▶ **Problem to solve**:
Your answer should hold exactly the lines from the one with "- If you don't have spinach" through the last line of the material below, nothing before and nothing extra.
- - - -
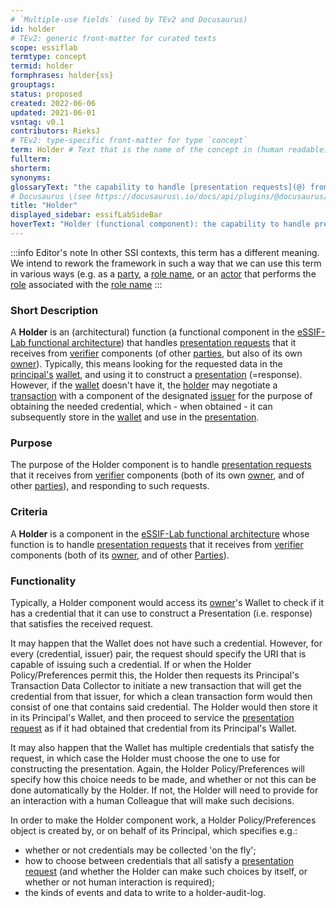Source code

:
 ```yaml
---
# `Multiple-use fields` (used by TEv2 and Docusaurus)
id: holder
# TEv2: generic front-matter for curated texts
scope: essiflab
termtype: concept
termid: holder
formphrases: holder{ss}
grouptags:
status: proposed
created: 2022-06-06
updated: 2021-06-01
vsntag: v0.1
contributors: RieksJ
# TEv2: type-specific front-matter for type `concept`
term: Holder # Text that is the name of the concept in (human readable) texts.
fullterm:
shorterm:
synonyms:
glossaryText: "the capability to handle [presentation requests](@) from a [peer agent](@), produce the requested data (a presentation) according to its [principal](@)'s [holder-policy](@), and send that in response to the request."
# Docusaurus \(see https://docusaurus\.io/docs/api/plugins/@docusaurus/plugin-content-docs#markdown-front-matter\):
title: "Holder"
displayed_sidebar: essifLabSideBar
hoverText: "Holder (functional component): the capability to handle presentation requests from a Peer Agent, produce the requested data (a presentation) according to its Principal's holder-policy, and send that in response to the request."
---
```


:::info Editor's note
In other SSI contexts, this term has a different meaning. We intend to rework the framework in such a way that we can use this term in various ways (e.g. as a [party](@), a [role name](@), or an [actor](@) that performs the [role](@) associated with the [role name](@)
:::

### Short Description
A **Holder** is an (architectural) function (a functional component in the [eSSIF-Lab functional architecture](../essifLab-fw-func-arch)) that handles [presentation requests](@) that it receives from [verifier](@) components (of other [parties](@), but also of its own [owner](@)). Typically, this means looking for the requested data in the [principal's](@) [wallet](@), and using it to construct a [presentation](@) (=response). However, if the [wallet](@) doesn't have it, the [holder](@) may negotiate a [transaction](@) with a component of the designated [issuer](@) for the purpose of obtaining the needed credential, which - when obtained - it can subsequently store in the [wallet](@) and use in the [presentation](@).

### Purpose
The purpose of the Holder component is to handle [presentation requests](@) that it receives from [verifier](@) components (both of its own [owner](@), and of other [parties](@)), and responding to such requests.

### Criteria
A **Holder** is a component in the [eSSIF-Lab functional architecture](../essifLab-fw-func-arch) whose function is to handle [presentation requests](@) that it receives from [verifier](@) components (both of its [owner](@), and of other [Parties](@)).

### Functionality

Typically, a Holder component would access its [owner](@)'s Wallet to check if it has a credential that it can use to construct a Presentation (i.e. response) that satisfies the received request.

It may happen that the Wallet does not have such a credential. However, for every (credential, issuer) pair, the request should specify the URI that is capable of issuing such a credential. If or when the Holder Policy/Preferences permit this, the Holder then requests its Principal's Transaction Data Collector to initiate a new transaction that will get the credential from that issuer, for which a clean transaction form would then consist of one that contains said credential. The Holder would then store it in its Principal's Wallet, and then proceed to service the [presentation request](@) as if it had obtained that credential from its Principal's Wallet.

It may also happen that the Wallet has multiple credentials that satisfy the request, in which case the Holder must choose the one to use for constructing the presentation. Again, the Holder Policy/Preferences will specify how this choice needs to be made, and whether or not this can be done automatically by the Holder. If not, the Holder will need to provide for an interaction with a human Colleague that will make such decisions.

In order to make the Holder component work, a Holder Policy/Preferences object is created by, or on behalf of its Principal, which specifies e.g.:

-   whether or not credentials may be collected 'on the fly';
-   how to choose between credentials that all satisfy a [presentation request](@) (and whether the Holder can make such choices by itself, or whether or not human interaction is required);
-   the kinds of events and data to write to a holder-audit-log.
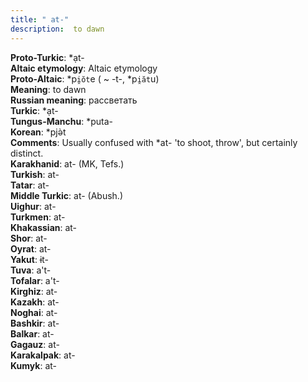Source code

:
 ```yaml
---
title: " at-"
description:  to dawn
---
```


<strong>Proto-Turkic</strong>:  *ạt-<br>
<strong>Altaic etymology</strong>:  Altaic etymology<br>
<strong> Proto-Altaic</strong>:  *p`i̯ŏt`e ( ~ -t-, *p`i̯ăt`u)<br>
<strong>Meaning</strong>:  to dawn<br>
<strong>Russian meaning</strong>:  рассветать<br>
<strong>Turkic</strong>:  *ạt-<br>
<strong>Tungus-Manchu</strong>:  *puta-<br>
<strong>Korean</strong>:  *pjǝ̀t<br>
<strong>Comments</strong>:  Usually confused with *at- 'to shoot, throw', but certainly distinct.<br>
<strong>Karakhanid</strong>:  at- (MK, Tefs.)<br>
<strong>Turkish</strong>:  at-<br>
<strong>Tatar</strong>:  at-<br>
<strong>Middle Turkic</strong>:  at- (Abush.)<br>
<strong>Uighur</strong>:  at-<br>
<strong>Turkmen</strong>:  at-<br>
<strong>Khakassian</strong>:  at-<br>
<strong>Shor</strong>:  at-<br>
<strong>Oyrat</strong>:  at-<br>
<strong>Yakut</strong>:  ɨt-<br>
<strong>Tuva</strong>:  a't-<br>
<strong>Tofalar</strong>:  a't-<br>
<strong>Kirghiz</strong>:  at-<br>
<strong>Kazakh</strong>:  at-<br>
<strong>Noghai</strong>:  at-<br>
<strong>Bashkir</strong>:  at-<br>
<strong>Balkar</strong>:  at-<br>
<strong>Gagauz</strong>:  at-<br>
<strong>Karakalpak</strong>:  at-<br>
<strong>Kumyk</strong>:  at-<br>


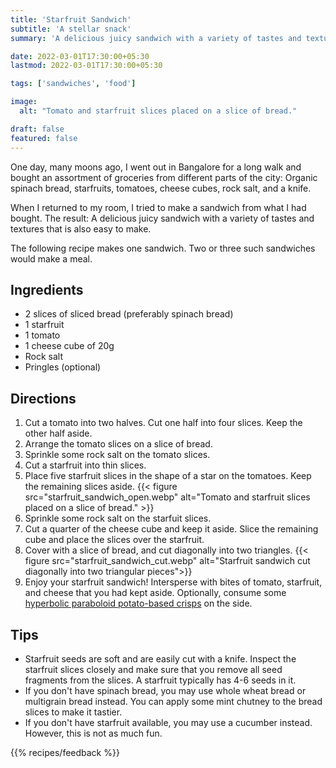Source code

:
 ```yaml
---
title: 'Starfruit Sandwich'
subtitle: 'A stellar snack'
summary: 'A delicious juicy sandwich with a variety of tastes and textures that is also easy to make.'

date: 2022-03-01T17:30:00+05:30
lastmod: 2022-03-01T17:30:00+05:30

tags: ['sandwiches', 'food']

image:
  alt: "Tomato and starfruit slices placed on a slice of bread."

draft: false
featured: false
---
```


One day, many moons ago, I went out in Bangalore for a long walk and bought an assortment of groceries from different parts of the city: Organic spinach bread, starfruits, tomatoes, cheese cubes, rock salt, and a knife.

When I returned to my room, I tried to make a sandwich from what I had bought. The result: A delicious juicy sandwich with a variety of tastes and textures that is also easy to make.

The following recipe makes one sandwich. Two or three such sandwiches would make a meal.

## Ingredients

- 2 slices of sliced bread (preferably spinach bread)
- 1 starfruit
- 1 tomato
- 1 cheese cube of 20g
- Rock salt
- Pringles (optional)

## Directions

1. Cut a tomato into two halves. Cut one half into four slices. Keep the other half aside.
1. Arrange the tomato slices on a slice of bread.
1. Sprinkle some rock salt on the tomato slices.
1. Cut a starfruit into thin slices.
1. Place five starfruit slices in the shape of a star on the tomatoes. Keep the remaining slices aside.
   {{< figure src="starfruit_sandwich_open.webp" alt="Tomato and starfruit slices placed on a slice of bread."  >}}
1. Sprinkle some rock salt on the starfuit slices.
1. Cut a quarter of the cheese cube and keep it aside. Slice the remaining cube and place the slices over the starfruit.
1. Cover with a slice of bread, and cut diagonally into two triangles.
   {{< figure src="starfruit_sandwich_cut.webp" alt="Starfruit sandwich cut diagonally into two triangular pieces">}}
1. Enjoy your starfruit sandwich! Intersperse with bites of tomato, starfruit, and cheese that you had kept aside.
   Optionally, consume some [hyperbolic paraboloid potato-based crisps](https://en.wikipedia.org/wiki/Pringles) on the side.

## Tips

- Starfruit seeds are soft and are easily cut with a knife. Inspect the starfruit slices closely and make sure that you remove all seed fragments from the slices. A starfruit typically has 4-6 seeds in it.
- If you don't have spinach bread, you may use whole wheat bread or multigrain bread instead. You can apply some mint chutney to the bread slices to make it tastier.
- If you don't have starfruit available, you may use a cucumber instead. However, this is not as much fun.

{{% recipes/feedback %}}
- - - -
▶ **Task solution**:
- If you don't have spinach bread, you may use whole wheat bread or multigrain bread instead. You can apply some mint chutney to the bread slices to make it tastier.
- If you don't have starfruit available, you may use a cucumber instead. However, this is not as much fun.

{{% recipes/feedback %}}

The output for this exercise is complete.